Saved data entries:
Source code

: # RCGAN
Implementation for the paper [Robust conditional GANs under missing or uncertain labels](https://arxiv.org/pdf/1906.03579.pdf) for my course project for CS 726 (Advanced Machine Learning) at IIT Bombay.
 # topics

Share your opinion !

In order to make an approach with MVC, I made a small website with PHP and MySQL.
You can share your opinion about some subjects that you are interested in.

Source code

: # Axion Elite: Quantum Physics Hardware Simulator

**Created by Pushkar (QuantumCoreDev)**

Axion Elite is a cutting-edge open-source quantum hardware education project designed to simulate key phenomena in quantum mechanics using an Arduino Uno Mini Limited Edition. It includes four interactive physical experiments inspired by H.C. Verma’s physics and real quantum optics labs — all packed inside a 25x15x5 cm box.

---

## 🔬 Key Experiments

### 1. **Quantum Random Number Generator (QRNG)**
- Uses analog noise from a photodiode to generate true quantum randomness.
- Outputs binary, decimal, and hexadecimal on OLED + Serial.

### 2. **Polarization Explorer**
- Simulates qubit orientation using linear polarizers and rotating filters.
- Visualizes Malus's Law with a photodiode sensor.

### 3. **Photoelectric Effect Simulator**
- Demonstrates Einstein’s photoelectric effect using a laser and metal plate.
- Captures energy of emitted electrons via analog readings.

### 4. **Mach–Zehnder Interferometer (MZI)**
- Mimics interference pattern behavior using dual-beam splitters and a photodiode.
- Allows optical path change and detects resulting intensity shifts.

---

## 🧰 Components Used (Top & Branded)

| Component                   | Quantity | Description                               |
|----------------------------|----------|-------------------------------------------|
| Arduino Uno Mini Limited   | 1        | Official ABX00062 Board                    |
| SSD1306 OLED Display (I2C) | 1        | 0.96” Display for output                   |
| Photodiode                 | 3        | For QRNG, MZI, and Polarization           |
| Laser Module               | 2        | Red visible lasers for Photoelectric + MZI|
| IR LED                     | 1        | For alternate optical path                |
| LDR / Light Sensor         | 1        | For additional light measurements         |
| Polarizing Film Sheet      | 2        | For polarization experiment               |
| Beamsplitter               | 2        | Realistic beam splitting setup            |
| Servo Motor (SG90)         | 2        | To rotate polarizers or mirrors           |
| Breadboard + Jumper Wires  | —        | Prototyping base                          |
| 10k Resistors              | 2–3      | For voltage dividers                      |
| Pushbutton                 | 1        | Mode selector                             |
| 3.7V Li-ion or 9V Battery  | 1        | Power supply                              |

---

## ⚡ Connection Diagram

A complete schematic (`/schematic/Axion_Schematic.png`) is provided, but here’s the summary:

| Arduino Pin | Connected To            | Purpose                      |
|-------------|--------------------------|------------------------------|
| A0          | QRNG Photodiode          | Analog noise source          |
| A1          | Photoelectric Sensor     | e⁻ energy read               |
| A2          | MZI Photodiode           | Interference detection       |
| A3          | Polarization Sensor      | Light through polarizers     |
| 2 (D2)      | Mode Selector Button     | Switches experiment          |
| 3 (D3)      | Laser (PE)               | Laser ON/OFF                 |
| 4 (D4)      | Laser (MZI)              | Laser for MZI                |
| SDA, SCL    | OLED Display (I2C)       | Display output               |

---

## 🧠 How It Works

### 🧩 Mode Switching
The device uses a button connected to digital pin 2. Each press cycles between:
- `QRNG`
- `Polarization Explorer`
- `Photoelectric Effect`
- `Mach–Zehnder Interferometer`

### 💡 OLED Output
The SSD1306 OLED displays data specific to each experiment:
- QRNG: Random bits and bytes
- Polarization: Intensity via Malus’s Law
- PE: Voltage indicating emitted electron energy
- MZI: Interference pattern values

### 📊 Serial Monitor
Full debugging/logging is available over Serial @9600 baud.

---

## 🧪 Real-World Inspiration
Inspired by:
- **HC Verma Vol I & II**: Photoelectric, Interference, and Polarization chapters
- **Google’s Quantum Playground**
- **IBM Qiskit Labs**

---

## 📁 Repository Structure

---

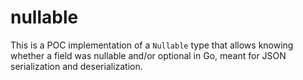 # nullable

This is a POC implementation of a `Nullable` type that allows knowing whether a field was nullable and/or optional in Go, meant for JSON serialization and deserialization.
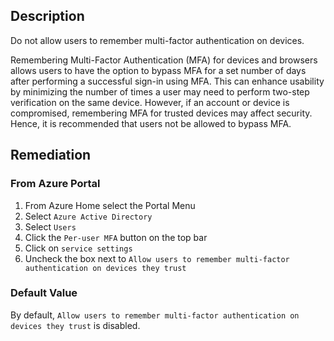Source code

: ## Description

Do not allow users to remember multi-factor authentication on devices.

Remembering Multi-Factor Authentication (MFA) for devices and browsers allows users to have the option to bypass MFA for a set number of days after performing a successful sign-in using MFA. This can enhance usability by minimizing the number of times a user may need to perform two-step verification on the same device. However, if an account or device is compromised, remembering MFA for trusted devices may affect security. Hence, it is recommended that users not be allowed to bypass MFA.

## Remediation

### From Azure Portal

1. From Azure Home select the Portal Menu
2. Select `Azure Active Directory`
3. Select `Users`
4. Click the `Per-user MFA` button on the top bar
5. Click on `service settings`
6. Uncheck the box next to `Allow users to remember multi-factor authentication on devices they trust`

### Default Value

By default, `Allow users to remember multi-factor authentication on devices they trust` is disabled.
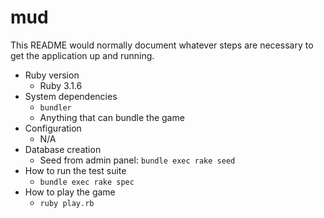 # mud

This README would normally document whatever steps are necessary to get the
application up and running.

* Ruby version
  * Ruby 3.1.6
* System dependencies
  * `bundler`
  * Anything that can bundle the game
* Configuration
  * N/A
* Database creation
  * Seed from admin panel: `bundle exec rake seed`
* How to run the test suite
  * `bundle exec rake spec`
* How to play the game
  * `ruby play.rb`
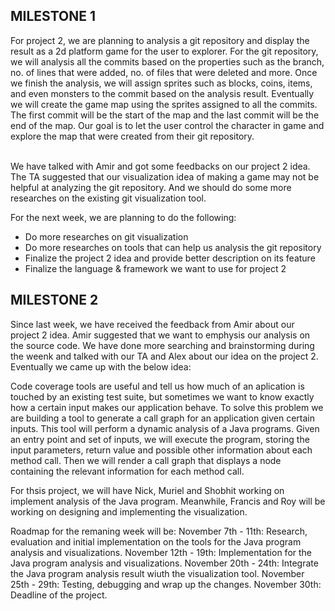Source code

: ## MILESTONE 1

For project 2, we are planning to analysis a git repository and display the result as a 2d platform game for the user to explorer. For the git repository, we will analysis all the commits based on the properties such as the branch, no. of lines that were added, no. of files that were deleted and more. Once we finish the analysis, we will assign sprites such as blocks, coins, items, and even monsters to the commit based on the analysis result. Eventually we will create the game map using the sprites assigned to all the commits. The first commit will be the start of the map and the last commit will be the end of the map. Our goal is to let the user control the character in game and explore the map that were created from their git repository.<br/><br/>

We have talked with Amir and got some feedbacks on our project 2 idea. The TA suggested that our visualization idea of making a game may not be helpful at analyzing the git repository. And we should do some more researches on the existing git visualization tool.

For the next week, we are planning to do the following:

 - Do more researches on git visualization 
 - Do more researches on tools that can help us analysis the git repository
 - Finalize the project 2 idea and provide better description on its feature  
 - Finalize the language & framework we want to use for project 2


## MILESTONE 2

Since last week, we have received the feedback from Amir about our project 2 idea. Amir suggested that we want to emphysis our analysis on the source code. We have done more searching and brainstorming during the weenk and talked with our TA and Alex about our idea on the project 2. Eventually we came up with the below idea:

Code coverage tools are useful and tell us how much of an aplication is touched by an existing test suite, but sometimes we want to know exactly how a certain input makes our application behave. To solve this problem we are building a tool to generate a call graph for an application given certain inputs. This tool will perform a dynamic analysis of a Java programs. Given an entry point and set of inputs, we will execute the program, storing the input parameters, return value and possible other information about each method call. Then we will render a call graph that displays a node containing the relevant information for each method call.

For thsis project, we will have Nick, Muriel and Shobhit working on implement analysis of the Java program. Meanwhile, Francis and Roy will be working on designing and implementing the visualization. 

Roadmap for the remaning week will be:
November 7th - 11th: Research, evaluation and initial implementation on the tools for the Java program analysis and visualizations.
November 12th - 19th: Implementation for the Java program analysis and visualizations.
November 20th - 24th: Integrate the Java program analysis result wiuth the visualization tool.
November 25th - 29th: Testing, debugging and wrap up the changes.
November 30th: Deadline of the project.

Required action: Using the data above, retype exactly the lines from the line with "play the game" to the line with "## MILESTONE 1", inclusive. No pictures and nothing else.

Result of this task:
* How to play the game
  * `ruby play.rb`
Source code

: ## MILESTONE 1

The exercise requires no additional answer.